June 29, 2017 — Archaeologists have discovered a prehistoric fish trap constructed of rock walls near the mouth of a salmon stream on Alaska’s Kodiak Island.
The trap is in a lower intertidal zone that’s covered by ocean water at high tide and exposed at low tide, the Kodiak Daily Mirror reported (http://bit.ly/2t0of5f) Tuesday.
Archaeologists at the Alutiiq Museum in the city of Kodiak identified the trap. Salmon at high tide could swim into the stream, and when the tide receded, fish would be stranded in one of two corrals, said Patrick Saltonstall, the museum’s curator of archaeology.
Prehistoric fish traps previously have been found in streams on Kodiak, the second largest island in the United States, Saltonstall said.

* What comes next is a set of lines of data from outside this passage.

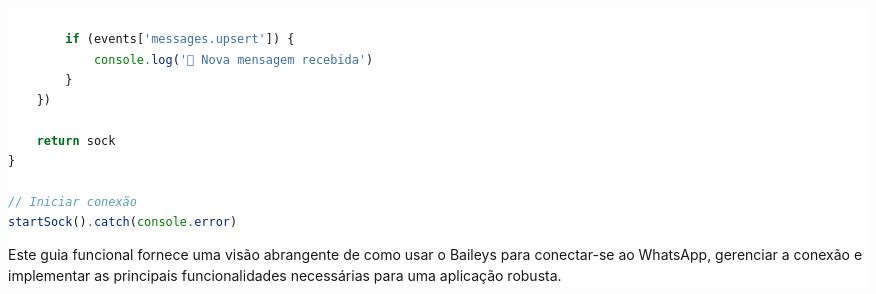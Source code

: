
 ```typescript
        
        if (events['messages.upsert']) {
            console.log('📨 Nova mensagem recebida')
        }
    })
    
    return sock
}

// Iniciar conexão
startSock().catch(console.error)
```

Este guia funcional fornece uma visão abrangente de como usar o Baileys para conectar-se ao WhatsApp, gerenciar a conexão e implementar as principais funcionalidades necessárias para uma aplicação robusta.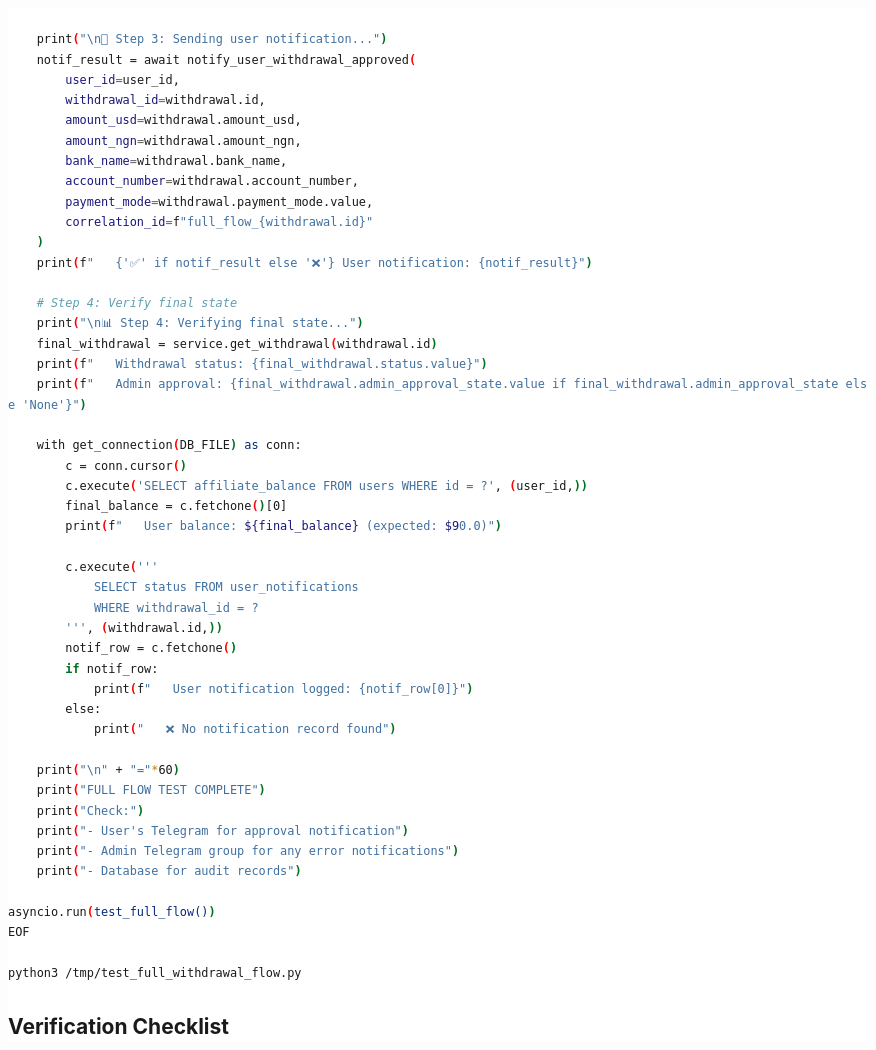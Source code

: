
 ```bash
    
    print("\n📧 Step 3: Sending user notification...")
    notif_result = await notify_user_withdrawal_approved(
        user_id=user_id,
        withdrawal_id=withdrawal.id,
        amount_usd=withdrawal.amount_usd,
        amount_ngn=withdrawal.amount_ngn,
        bank_name=withdrawal.bank_name,
        account_number=withdrawal.account_number,
        payment_mode=withdrawal.payment_mode.value,
        correlation_id=f"full_flow_{withdrawal.id}"
    )
    print(f"   {'✅' if notif_result else '❌'} User notification: {notif_result}")
    
    # Step 4: Verify final state
    print("\n📊 Step 4: Verifying final state...")
    final_withdrawal = service.get_withdrawal(withdrawal.id)
    print(f"   Withdrawal status: {final_withdrawal.status.value}")
    print(f"   Admin approval: {final_withdrawal.admin_approval_state.value if final_withdrawal.admin_approval_state else 'None'}")
    
    with get_connection(DB_FILE) as conn:
        c = conn.cursor()
        c.execute('SELECT affiliate_balance FROM users WHERE id = ?', (user_id,))
        final_balance = c.fetchone()[0]
        print(f"   User balance: ${final_balance} (expected: $90.0)")
        
        c.execute('''
            SELECT status FROM user_notifications 
            WHERE withdrawal_id = ?
        ''', (withdrawal.id,))
        notif_row = c.fetchone()
        if notif_row:
            print(f"   User notification logged: {notif_row[0]}")
        else:
            print("   ❌ No notification record found")
    
    print("\n" + "="*60)
    print("FULL FLOW TEST COMPLETE")
    print("Check:")
    print("- User's Telegram for approval notification")
    print("- Admin Telegram group for any error notifications")
    print("- Database for audit records")

asyncio.run(test_full_flow())
EOF

python3 /tmp/test_full_withdrawal_flow.py
```

## Verification Checklist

The V-shape devices faced upstream and channeled salmon to a spot where fishermen could spear fish. Saltonstall had not seen an ocean trap on Kodiak before.
“These are the first ones we’ve found in the intertidal zone, and that’s kind of exciting,” he said.

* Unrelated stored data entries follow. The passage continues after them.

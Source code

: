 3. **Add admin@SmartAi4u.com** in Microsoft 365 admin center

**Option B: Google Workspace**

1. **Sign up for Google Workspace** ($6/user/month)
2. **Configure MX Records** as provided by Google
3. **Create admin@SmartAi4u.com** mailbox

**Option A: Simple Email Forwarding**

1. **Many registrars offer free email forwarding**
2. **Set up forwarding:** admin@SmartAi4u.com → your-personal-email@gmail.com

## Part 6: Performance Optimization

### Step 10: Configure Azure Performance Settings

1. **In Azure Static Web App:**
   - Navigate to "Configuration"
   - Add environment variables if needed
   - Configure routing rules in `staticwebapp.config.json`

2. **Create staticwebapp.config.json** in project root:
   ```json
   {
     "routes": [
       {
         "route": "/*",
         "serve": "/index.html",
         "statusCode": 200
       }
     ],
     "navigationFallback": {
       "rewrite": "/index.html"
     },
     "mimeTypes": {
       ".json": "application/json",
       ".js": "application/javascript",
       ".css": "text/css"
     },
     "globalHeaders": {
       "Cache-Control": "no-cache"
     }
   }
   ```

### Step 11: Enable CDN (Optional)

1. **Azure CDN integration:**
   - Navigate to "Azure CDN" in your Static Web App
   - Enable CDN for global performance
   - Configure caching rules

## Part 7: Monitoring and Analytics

The trap reminded Saltonstall of stone walls of a New England farm.
“They’re pretty big piles. They’re like four or five feet across. They’re stacked,” he said. Wood or netting may have helped capture fish.
One corral was roughly rectangular. Farther from shore was a U-shape corral. Together they stretched about 165 yards (150 meters).
The trap is not in shape to catch fish now.
“The walls have gotten too low and they’re too many gaps,” Saltonstall said, likely from tides knocking down rocks over centuries or silt covering the base. Large rocks anchor the trap but most rocks, weighing around 80 pounds (36 kilograms), would have been carried and stacked by hand.